世紀末救世主伝説 |
|
北東の拳 第1部 目次 第1話|第2話|第3-4話|第5-6話|第7-8話|第9話
第9話 『世紀末救世主伝説、再び』編 10.2kgヒラマサ、の章
2000年、12月下旬(茨城県波崎沖、第二東洋丸)
俺は今、波崎の沖にいてヒラマサを狙っている。ルアー船はちょうど10回目だ。これまでにイナダ、ワラサ、カンパチをとってきた。12月はどうやら少し苦戦するらしい。俺にはデカイのがバイトすればそれでいい、数はいらない。この日はサファリにPE6号と70ポンドのリーダーを入れてきた。茨城沖ではやりすぎだと自分でも思う。

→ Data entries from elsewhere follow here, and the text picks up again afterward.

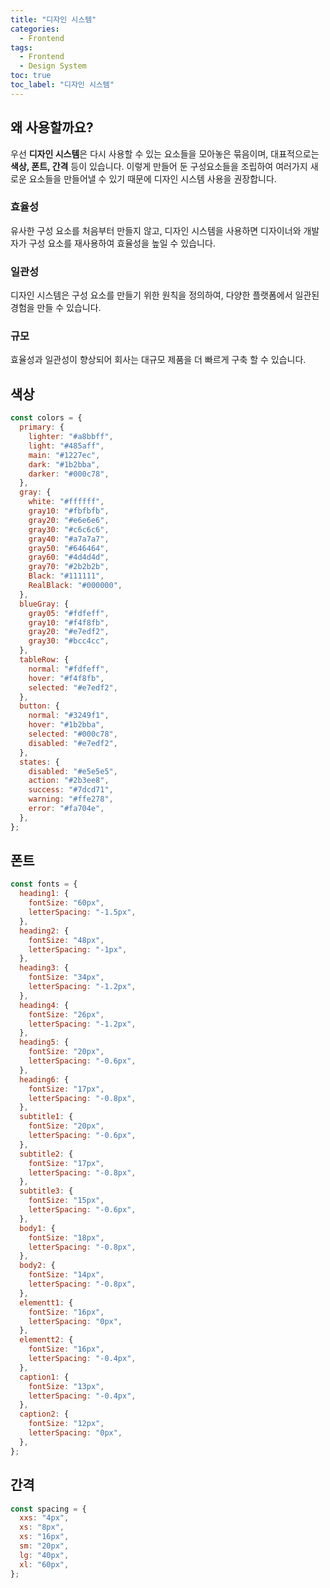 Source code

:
 ```yaml
---
title: "디자인 시스템"
categories:
  - Frontend
tags:
  - Frontend
  - Design System
toc: true
toc_label: "디자인 시스템"
---
```


## 왜 사용할까요?

우선 **디자인 시스템**은 다시 사용할 수 있는 요소들을 모아놓은 묶음이며, 대표적으로는 **색상, 폰트, 간격** 등이 있습니다. 이렇게 만들어 둔 구성요소들을 조립하여 여러가지 새로운 요소들을 만들어낼 수 있기 때문에 디자인 시스템 사용을 권장합니다.
<br>

### 효율성

유사한 구성 요소를 처음부터 만들지 않고, 디자인 시스템을 사용하면 디자이너와 개발자가 구성 요소를 재사용하여 효율성을 높일 수 있습니다.

### 일관성

디자인 시스템은 구성 요소를 만들기 위한 원칙을 정의하여, 다양한 플랫폼에서 일관된 경험을 만들 수 있습니다.

### 규모

효율성과 일관성이 향상되어 회사는 대규모 제품을 더 빠르게 구축 할 수 있습니다.

## 색상

```js
const colors = {
  primary: {
    lighter: "#a8bbff",
    light: "#485aff",
    main: "#1227ec",
    dark: "#1b2bba",
    darker: "#000c78",
  },
  gray: {
    white: "#ffffff",
    gray10: "#fbfbfb",
    gray20: "#e6e6e6",
    gray30: "#c6c6c6",
    gray40: "#a7a7a7",
    gray50: "#646464",
    gray60: "#4d4d4d",
    gray70: "#2b2b2b",
    Black: "#111111",
    RealBlack: "#000000",
  },
  blueGray: {
    gray05: "#fdfeff",
    gray10: "#f4f8fb",
    gray20: "#e7edf2",
    gray30: "#bcc4cc",
  },
  tableRow: {
    normal: "#fdfeff",
    hover: "#f4f8fb",
    selected: "#e7edf2",
  },
  button: {
    normal: "#3249f1",
    hover: "#1b2bba",
    selected: "#000c78",
    disabled: "#e7edf2",
  },
  states: {
    disabled: "#e5e5e5",
    action: "#2b3ee8",
    success: "#7dcd71",
    warning: "#ffe278",
    error: "#fa704e",
  },
};
```

## 폰트

```js
const fonts = {
  heading1: {
    fontSize: "60px",
    letterSpacing: "-1.5px",
  },
  heading2: {
    fontSize: "48px",
    letterSpacing: "-1px",
  },
  heading3: {
    fontSize: "34px",
    letterSpacing: "-1.2px",
  },
  heading4: {
    fontSize: "26px",
    letterSpacing: "-1.2px",
  },
  heading5: {
    fontSize: "20px",
    letterSpacing: "-0.6px",
  },
  heading6: {
    fontSize: "17px",
    letterSpacing: "-0.8px",
  },
  subtitle1: {
    fontSize: "20px",
    letterSpacing: "-0.6px",
  },
  subtitle2: {
    fontSize: "17px",
    letterSpacing: "-0.8px",
  },
  subtitle3: {
    fontSize: "15px",
    letterSpacing: "-0.6px",
  },
  body1: {
    fontSize: "18px",
    letterSpacing: "-0.8px",
  },
  body2: {
    fontSize: "14px",
    letterSpacing: "-0.8px",
  },
  elementt1: {
    fontSize: "16px",
    letterSpacing: "0px",
  },
  elementt2: {
    fontSize: "16px",
    letterSpacing: "-0.4px",
  },
  caption1: {
    fontSize: "13px",
    letterSpacing: "-0.4px",
  },
  caption2: {
    fontSize: "12px",
    letterSpacing: "0px",
  },
};
```

## 간격

```js
const spacing = {
  xxs: "4px",
  xs: "8px",
  xs: "16px",
  sm: "20px",
  lg: "40px",
  xl: "60px",
};
```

ビックヒラマサ、その時は突然やってきた。午前9時すぎ、ボトムから2ピッチのハイスピードショートジャークで中層でバイトしてきた。ドラグが20mほど一気に出されて走りが止まり、それからのファイトで魚体を持ち上げる、水面に浮かびあがってきたのはビックヒラマサだ。船長がタモに納め、船上で至福の時を迎える。10.2kg!ひとつの夢が、もう通過点でしかない。今までのビックシーバスとのやりとりが一気にかすむ強烈な引きと走り、俺はこの道を進みつづけるだろう...より速く、よりデカく...。
後はこの道へ多くのアングラーを導きたい、イバラの道だがより刺激的な日々の「修羅の国」へ。